Modeling Reactive Systems with the Scenario Modeling Language and ScenarioTools
Joel Greenyer and Daniel Gritzner
Software-intensive systems in many domains consist of multiple cooperating reactive components. The distributed and concurrent nature of these systems makes the software development difficult. Key to avoiding the costly iterations is having a precise and consistent specification. In this tutorial, we present a powerful formal, scenario-based method for modeling reactive system specifications. Software engineers can specify the inter-component behavior by a set of scenarios. Each scenario describes what the system must or must not do in a certain situation and in reaction to certain events. This fits how engineers conceive and communicate the behavior during the early design. Specifications can be executed, which allows engineers to understand the interplay of the scenarios. Inconsistencies can be detected through formal synthesis algorithms. For curious beginners, but also for experienced reactive systems modelers, we introduce scenario-based modeling and give a hands-on experience on its strengths and challenges. In part 1 we overview the modeling methodology and introduce Live Sequence Charts (LSCs) and a textual variant, the Scenario Modeling Language (SML). We also introduce ScenarioTools, which supports the modeling and analysis of SML specifications. In part 2, we interactively model parts of a car-to-x system. We reflect on the method and discuss research opportunities.
Multi-level Modelling with MetaDepth
Juan De Lara and Esther Guerra
Model-Driven Engineering (MDE) promotes models as the primary artefacts in the software development process, from which code for the final application is derived. Standard approaches to MDE (like those based on MOF or EMF) advocate a two-level meta-modelling setting where domain-specific modelling languages are defined through a meta-model, which is instantiated to build models at the meta-level below. Multi-level modelling — also called deep meta-modelling — extends the standard approach to meta-modelling by enabling modelling at an arbitrary number of meta-levels, not necessarily two. This approach leads to simpler models in situations where the type-object pattern or some of its variants arises. In this tutorial, we will discuss the motivation for multi-level modelling and explain its basic concepts. These will be illustrated in practice with the MetaDepth tool, developed by the lecturers. The tutorial will also cover the use of constraint and model management languages (e.g., for code generation or model-to-model transformation) in a multi-level setting, and will finish by introducing more advanced multi-level concepts.

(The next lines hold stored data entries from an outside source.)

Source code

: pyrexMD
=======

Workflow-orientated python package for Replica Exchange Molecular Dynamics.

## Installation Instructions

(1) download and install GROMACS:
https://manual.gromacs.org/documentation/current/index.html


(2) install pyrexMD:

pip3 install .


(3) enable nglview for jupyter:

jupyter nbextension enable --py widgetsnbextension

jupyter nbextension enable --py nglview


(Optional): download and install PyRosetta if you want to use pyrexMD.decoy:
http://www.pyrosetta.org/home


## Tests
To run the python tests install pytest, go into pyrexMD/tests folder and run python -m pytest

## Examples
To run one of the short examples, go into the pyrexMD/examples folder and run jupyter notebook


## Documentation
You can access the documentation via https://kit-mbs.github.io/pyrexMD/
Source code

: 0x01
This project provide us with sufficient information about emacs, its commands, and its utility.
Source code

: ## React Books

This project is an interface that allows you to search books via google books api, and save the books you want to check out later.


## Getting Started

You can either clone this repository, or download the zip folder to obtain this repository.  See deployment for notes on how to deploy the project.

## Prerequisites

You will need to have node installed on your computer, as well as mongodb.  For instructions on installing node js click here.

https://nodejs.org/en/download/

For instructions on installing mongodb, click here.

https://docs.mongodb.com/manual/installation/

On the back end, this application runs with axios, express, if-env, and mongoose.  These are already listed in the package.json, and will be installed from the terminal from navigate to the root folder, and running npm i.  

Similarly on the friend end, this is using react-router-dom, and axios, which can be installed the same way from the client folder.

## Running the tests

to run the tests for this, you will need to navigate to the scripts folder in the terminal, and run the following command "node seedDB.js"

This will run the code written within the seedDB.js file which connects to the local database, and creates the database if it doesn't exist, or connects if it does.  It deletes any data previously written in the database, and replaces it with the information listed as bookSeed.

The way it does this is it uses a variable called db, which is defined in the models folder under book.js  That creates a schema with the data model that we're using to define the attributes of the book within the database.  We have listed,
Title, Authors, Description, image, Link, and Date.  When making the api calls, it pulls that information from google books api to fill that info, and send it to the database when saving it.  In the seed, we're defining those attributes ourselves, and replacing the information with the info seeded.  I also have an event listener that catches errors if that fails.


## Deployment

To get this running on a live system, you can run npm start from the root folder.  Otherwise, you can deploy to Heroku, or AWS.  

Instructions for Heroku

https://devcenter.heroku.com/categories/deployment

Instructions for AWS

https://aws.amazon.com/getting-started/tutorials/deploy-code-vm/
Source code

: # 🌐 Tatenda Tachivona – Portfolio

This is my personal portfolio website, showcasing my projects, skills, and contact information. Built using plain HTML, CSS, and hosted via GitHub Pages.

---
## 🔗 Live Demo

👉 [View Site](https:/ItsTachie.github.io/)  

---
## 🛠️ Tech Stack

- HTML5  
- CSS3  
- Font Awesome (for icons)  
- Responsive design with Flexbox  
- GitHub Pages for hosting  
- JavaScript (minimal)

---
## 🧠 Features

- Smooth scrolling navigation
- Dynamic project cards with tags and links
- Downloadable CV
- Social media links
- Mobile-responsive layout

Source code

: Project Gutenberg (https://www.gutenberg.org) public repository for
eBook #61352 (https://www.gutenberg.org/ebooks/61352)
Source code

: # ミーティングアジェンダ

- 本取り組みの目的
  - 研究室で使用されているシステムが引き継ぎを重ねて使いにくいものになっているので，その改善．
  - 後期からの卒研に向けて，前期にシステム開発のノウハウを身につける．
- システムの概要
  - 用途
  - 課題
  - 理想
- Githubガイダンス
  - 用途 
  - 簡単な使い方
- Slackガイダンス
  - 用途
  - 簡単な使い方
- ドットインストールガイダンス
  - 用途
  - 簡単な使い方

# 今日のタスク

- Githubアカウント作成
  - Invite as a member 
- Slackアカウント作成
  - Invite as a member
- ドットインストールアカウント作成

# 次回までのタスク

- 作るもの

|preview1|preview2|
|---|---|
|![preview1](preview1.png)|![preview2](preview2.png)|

Creating a Domain-Specific Graphical Modeling Workbench with Eclipse Technologies
Frederic Madiot and Cedric Brun
This tutorial will explain how to create a domain-specific graphical modeling workbench by using Eclipse Sirius. The tutorial will start with the definition of the metamodel by using Ecore Tools. Then, several diagrams and tabular representations with their tools (edition, navigation, complexity management, …) will be created with Sirius. Finally we will show how to combine this workbench with other Eclipse Modeling technologies such as Xtext to persist the models into a human-readable textual format and Acceleo to generate code.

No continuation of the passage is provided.